Facebook’s Oversight Board is sparking discussion about global governance institutions for online content. Privacy, competition policy and cybersecurity are all implicated in the battle over enclosing platforms’ data. And an insurance company is demonstrating how cybersecurity information sharing really happens.

Facebook Oversight Board sparks governance debate

The Oversight Board, set up as a private, independent appeals body for reviewing Facebook content moderation determinations, issued its first decisions. The Board’s decisions, which covered some of the most common and contentious issues Facebook encounters like hate speech, adult nudity, dangerous organisations and health related misinformation, overturned the company’s decision to remove posts in five out of the first six cases it considered. Across all its decisions the Board has consistently highlighted the lack of clarity around the scope and criteria of Facebook’s internal policies and demanded greater transparency around their enforcement.

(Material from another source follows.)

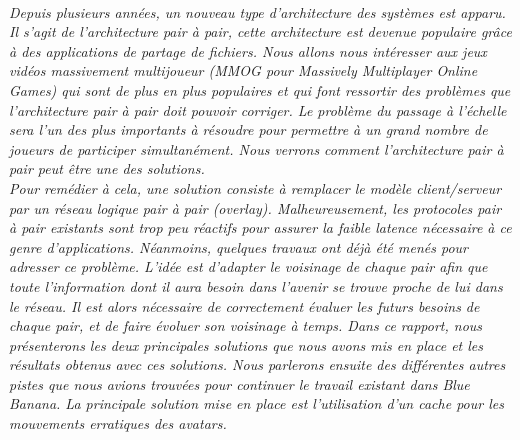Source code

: \\
	\par \textit{Depuis plusieurs années, un nouveau type d'architecture des systèmes est apparu. Il s'agit de l'architecture pair à pair, cette architecture est devenue populaire grâce à des applications de partage de fichiers. Nous allons nous intéresser aux jeux vidéos massivement multijoueur (MMOG pour Massively Multiplayer Online Games) qui sont de plus en plus populaires et qui font ressortir des problèmes que l'architecture pair à pair doit pouvoir corriger. Le problème du passage à l'échelle sera l'un des plus importants à résoudre pour permettre à un grand nombre de joueurs de participer simultanément. Nous verrons comment l'architecture pair à pair peut être une des solutions.\\ 
	 Pour remédier à cela, une solution consiste à remplacer le modèle client/serveur par un réseau logique pair à pair (overlay). Malheureusement, les protocoles pair à pair existants sont trop peu réactifs pour assurer la faible latence nécessaire à ce genre d’applications. Néanmoins, quelques travaux ont déjà été menés pour adresser ce problème. L’idée est d’adapter le voisinage de chaque pair afin que toute l’information dont il aura besoin dans l'avenir se trouve proche de lui dans le réseau. Il est alors nécessaire de correctement évaluer les futurs besoins de chaque pair, et de faire évoluer son voisinage à temps. Dans ce rapport, nous présenterons les deux principales solutions que nous avons mis en place et les résultats obtenus avec ces solutions. Nous parlerons ensuite des différentes autres pistes que nous avions trouvées pour continuer le travail existant dans Blue Banana. La principale solution mise en place est l'utilisation d'un cache pour les mouvements erratiques des avatars.}\\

Far more interesting than the details of the individual cases was the debate over the FBOB itself. Here is more private sector based governance – we’re getting Johnson’s and Post’s “emergent law” again. Like ICANN, the FBOB responds to a need for governance of a transnational interaction space through private ordering, because nation-states simply cannot do the job. Nation-states regulate content by enforcing laws, and that process does not scale, both in rapidity and volume, to the demands of content moderation on global platforms. Governance solutions, whether the FBOB or the Christchurch Call and GIFCT, inevitably rely heavily on platform self-governance with some weakly institutionalized interfaces with civil society and governmental advisory committees.

If FBOB is an institutional innovation, it is far less impressive than ICANN was. Zuckerberg has spun out a rather independent oversight function but its members were selected by the Corporation and have no connections or any legitimacy with the world’s users. There was a hard and sometimes brutal pushback against Kate Klonick’s New Yorker article, which called the FBOB a “Supreme Court.” The Supreme Court metaphor raises hackles by vastly elevating the significance of the event. The  FBOB (if only we could call it FOBO) is not grounded in public law, is not all that binding, and only governs the decisions of a single business. See David Morar’s post about this from a year and a half ago.

But we also learned that some FBOB members do have grander ambitions for it. In a conversation with the Carnegie Endowment, the co-chair of the Board, Helle Thorning-Schmidt, has said that if the project proves to be a success, “other platforms and other tech companies are more than welcome to join and be part of the oversight that we will be able to provide.” They want to be the world’s content mod appeals court. Law scholar Annemarie Bridy replied, “one ring to rule them all? No thanks.”  Coming to the defense of a modified, limited One Ring, UCI Professor David Kaye tweeted that our goal should be “cross-industry, globally accessible, multi-stakeholder oversight of content moderation, carried out beyond the dictates of government but supported by regulatory requirements of company transparency & disclosure.” Try turning those requirements into a workable institutional design, that will keep the community busy for a few decades! A long tweet thread from our editor explored the ICANN comparison further.

Data enclosure and the battle of the platforms

A trend with important implications for privacy, data security and platform competition has been taking shape in the last two months. Google is pushing forward with its plan to remove a widely used tracking technology from its Chrome web browser, which has a 60% share of browser users. Simultaneously, Apple, whose iPhones account for 45% of the market in the US and 20% worldwide, is going to require apps to get opt-in permission from users to collect a widely used advertising identifier.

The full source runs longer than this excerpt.